--- GOAL OF THE EXERCISE ---
Give back every entry below, unchanged.

--- RAW DATA ---
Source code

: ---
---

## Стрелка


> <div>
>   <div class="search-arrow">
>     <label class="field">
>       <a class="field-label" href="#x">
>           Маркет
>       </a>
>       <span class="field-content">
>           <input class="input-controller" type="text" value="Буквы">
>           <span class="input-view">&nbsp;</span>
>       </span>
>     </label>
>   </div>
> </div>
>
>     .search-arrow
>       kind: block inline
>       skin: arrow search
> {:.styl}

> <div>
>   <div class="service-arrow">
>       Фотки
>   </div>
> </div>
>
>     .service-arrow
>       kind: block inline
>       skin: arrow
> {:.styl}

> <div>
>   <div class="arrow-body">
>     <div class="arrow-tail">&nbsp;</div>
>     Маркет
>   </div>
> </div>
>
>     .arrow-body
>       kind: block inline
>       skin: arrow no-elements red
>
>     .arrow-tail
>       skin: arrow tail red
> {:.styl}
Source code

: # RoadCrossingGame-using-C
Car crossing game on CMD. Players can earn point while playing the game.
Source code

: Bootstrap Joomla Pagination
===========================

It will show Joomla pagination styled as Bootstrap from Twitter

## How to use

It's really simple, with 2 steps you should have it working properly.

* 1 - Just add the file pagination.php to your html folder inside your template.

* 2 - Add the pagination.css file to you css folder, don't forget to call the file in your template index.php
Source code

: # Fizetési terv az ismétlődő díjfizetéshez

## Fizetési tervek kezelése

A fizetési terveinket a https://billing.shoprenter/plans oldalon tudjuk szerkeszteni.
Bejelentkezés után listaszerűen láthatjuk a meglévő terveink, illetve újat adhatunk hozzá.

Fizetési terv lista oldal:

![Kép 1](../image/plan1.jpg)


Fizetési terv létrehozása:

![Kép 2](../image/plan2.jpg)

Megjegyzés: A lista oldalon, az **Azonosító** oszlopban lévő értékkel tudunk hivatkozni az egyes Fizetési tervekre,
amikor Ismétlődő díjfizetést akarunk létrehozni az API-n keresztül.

--- TASK RESPONSE ---
Source code

: ---
---

## Стрелка


> <div>
>   <div class="search-arrow">
>     <label class="field">
>       <a class="field-label" href="#x">
>           Маркет
>       </a>
>       <span class="field-content">
>           <input class="input-controller" type="text" value="Буквы">
>           <span class="input-view">&nbsp;</span>
>       </span>
>     </label>
>   </div>
> </div>
>
>     .search-arrow
>       kind: block inline
>       skin: arrow search
> {:.styl}

> <div>
>   <div class="service-arrow">
>       Фотки
>   </div>
> </div>
>
>     .service-arrow
>       kind: block inline
>       skin: arrow
> {:.styl}

> <div>
>   <div class="arrow-body">
>     <div class="arrow-tail">&nbsp;</div>
>     Маркет
>   </div>
> </div>
>
>     .arrow-body
>       kind: block inline
>       skin: arrow no-elements red
>
>     .arrow-tail
>       skin: arrow tail red
> {:.styl}
Source code

: # RoadCrossingGame-using-C
Car crossing game on CMD. Players can earn point while playing the game.
Source code

: Bootstrap Joomla Pagination
===========================

It will show Joomla pagination styled as Bootstrap from Twitter

## How to use

It's really simple, with 2 steps you should have it working properly.

* 1 - Just add the file pagination.php to your html folder inside your template.

* 2 - Add the pagination.css file to you css folder, don't forget to call the file in your template index.php
Source code

: # Fizetési terv az ismétlődő díjfizetéshez

## Fizetési tervek kezelése

A fizetési terveinket a https://billing.shoprenter/plans oldalon tudjuk szerkeszteni.
Bejelentkezés után listaszerűen láthatjuk a meglévő terveink, illetve újat adhatunk hozzá.

Fizetési terv lista oldal:

![Kép 1](../image/plan1.jpg)


Fizetési terv létrehozása:

![Kép 2](../image/plan2.jpg)

Megjegyzés: A lista oldalon, az **Azonosító** oszlopban lévő értékkel tudunk hivatkozni az egyes Fizetési tervekre,
amikor Ismétlődő díjfizetést akarunk létrehozni az API-n keresztül.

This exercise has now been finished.